Wamendag Sebut Ada LSM Kampanyekan Anti Kelapa Sawit Indonesia di Swiss

Wamendag Jerry Sambuaga mengajak semua pihak mewaspadai kampanye anti masuknya kelapa sawit di Swiss. Pasalnya, hal tersebut bisa menjadi preseden bagi kampanye serupa di negara lain, khususnya di Uni Eropa.

Pernyataan ini diberikan oleh Wamendag menanggapi gerakan Uniterre, sebuah LSM di Swiss yang mulai melakukan kampanye resmi untuk referendum anti kelapa sawit.

Seperti diketahui, Swiss menganut demokrasi langsung dimana pengambilan keputusan di level negara sering dilakukan melalui referendum. Isu kelapa sawit diangkat oleh LSM di Swiss dan berhasil dimasukkan sebagai agenda dalam referendum mendatang.

Isu anti kelapa sawit mulai mengemuka beberapa tahun ini di Uni Eropa, dipelopori oleh gerakan berbagai lembaga swadaya masyarakat. Mereka mengangkat isu-isu lingkungan, sosial dan kesehatan untuk meyakinkan pengambil kebijakan agar melarang kelapa sawit asal Indonesia.

Akibatnya, terjadi diskriminasi kelapa sawit Indonesia di pasar Uni Eropa. Salah satunya menyangkut produk turunannya yaitu biodiesel. Pemerintah Indonesia sedang menggugat diskriminasi tersebut di World Trade Organization. Saat ini gugatan sudah masuk dalam tahap pembentukan panel.

Wamendag Jerry Sambuaga yang menjadi pimpinan delegasi dalam sidang gugatan diskriminasi kelapa sawit di WTO menilai bahwa berbagai kampanye dan pelarangan yang terjadi merupakan refleksi persaingan dagang dan tidak berpijak pada fakta yang sebenarnya.

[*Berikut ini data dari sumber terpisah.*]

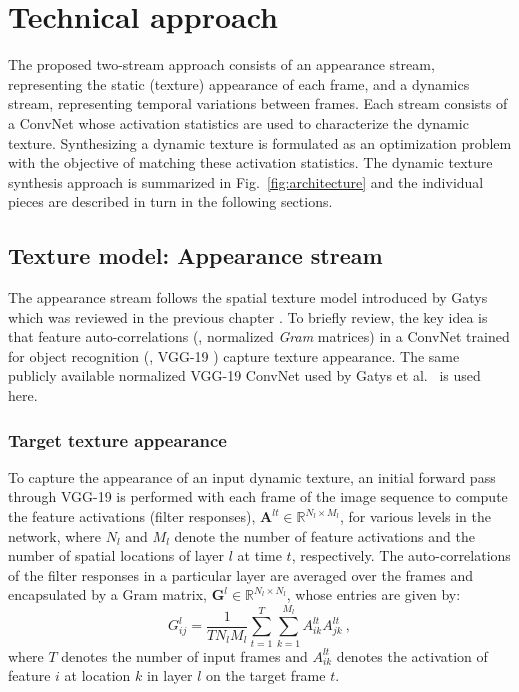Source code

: \chapter{Technical approach }

The proposed two-stream approach consists of an appearance
stream, representing the static (texture) appearance of each frame,
and a dynamics stream, representing temporal 
variations between frames.
Each stream consists of a ConvNet whose activation 
statistics are used to characterize the dynamic texture.
Synthesizing a dynamic texture is formulated as an optimization 
problem with the objective of matching these activation 
statistics.
The dynamic texture synthesis approach is summarized in Fig.\ \ref{fig:architecture}
and the individual pieces are described in turn in the
following sections.



\section{Texture model: Appearance stream}

The appearance stream follows the spatial texture model
introduced by Gatys \etal \cite{gatys2015} which was reviewed in the previous chapter .
To briefly review, the key idea is that feature auto-correlations (\ie, normalized \emph{Gram} matrices) in a 
ConvNet trained for 
object recognition (\eg, VGG-19 \cite{simonyan2014very}) 
capture texture appearance.
The same publicly available normalized VGG-19 ConvNet \cite{simonyan2014very} used by Gatys et al.\ \cite{gatys2015} is used here.

\subsection{Target texture appearance}

To capture the appearance of an input dynamic texture, an initial forward pass through VGG-19 is performed with each frame of the image sequence to compute the feature activations (filter responses),
$\mathbf{A}^{lt} \in \mathbb{R}^{N_l\times M_l}$, for various
levels in the network, where $N_l$ and $M_l$ denote
the number of feature activations and the number of spatial locations of layer
$l$ at time $t$, respectively.
The auto-correlations of the filter responses in a particular layer are
averaged over the frames and encapsulated by a Gram matrix,
$\mathbf{G}^{l} \in \mathbb{R}^{N_l \times N_l}$, whose
entries are given by:
\begin{equation}
	G_{ij}^l = \frac{1}{T N_l M_l} \sum_{t=1}^T \sum_{k=1}^{M_l} A_{ik}^{lt} A_{jk}^{lt}\ ,
	\label{eq:gram_target}
\end{equation}
where $T$ denotes the number of input frames
and $A_{ik}^{lt}$ denotes the activation of feature $i$ at
location $k$ in layer $l$ on the target frame $t$.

“Ini refleksi ketakutan mereka terhadap tingginya daya saing kelapa sawit Indonesia. Jika bersaing secara sehat, kelapa sawit Indonesia jauh lebih murah dan lebih kompetitif daripada minyak nabati mereka yang berbahan rapeseed dan sejenisnya,” kata Wamendag Jerry dalam rilis persnya, Selasa (19/1/2021).

Mengenai berbagai tuduhan yang dialamatkan kepada kelapa sawit Indonesia, Jerry juga menilai tidak beralasan dan tidak berdasar pada fakta yang sebenarnya.

“Kita sudah membuktikannya di sidang WTO. Mereka kesulitan bahkan tidak bisa menjawab ketika kita tanyakan aspek-aspek yang menjadi alasan mereka melarang produk kelapa sawit Indonesia. Ini membuktikan bahwa alasan sebenarnya dari hal ini adalah karena ketakutan untuk bersaing secara terbuka dengan sawit,” tambah Wamendag.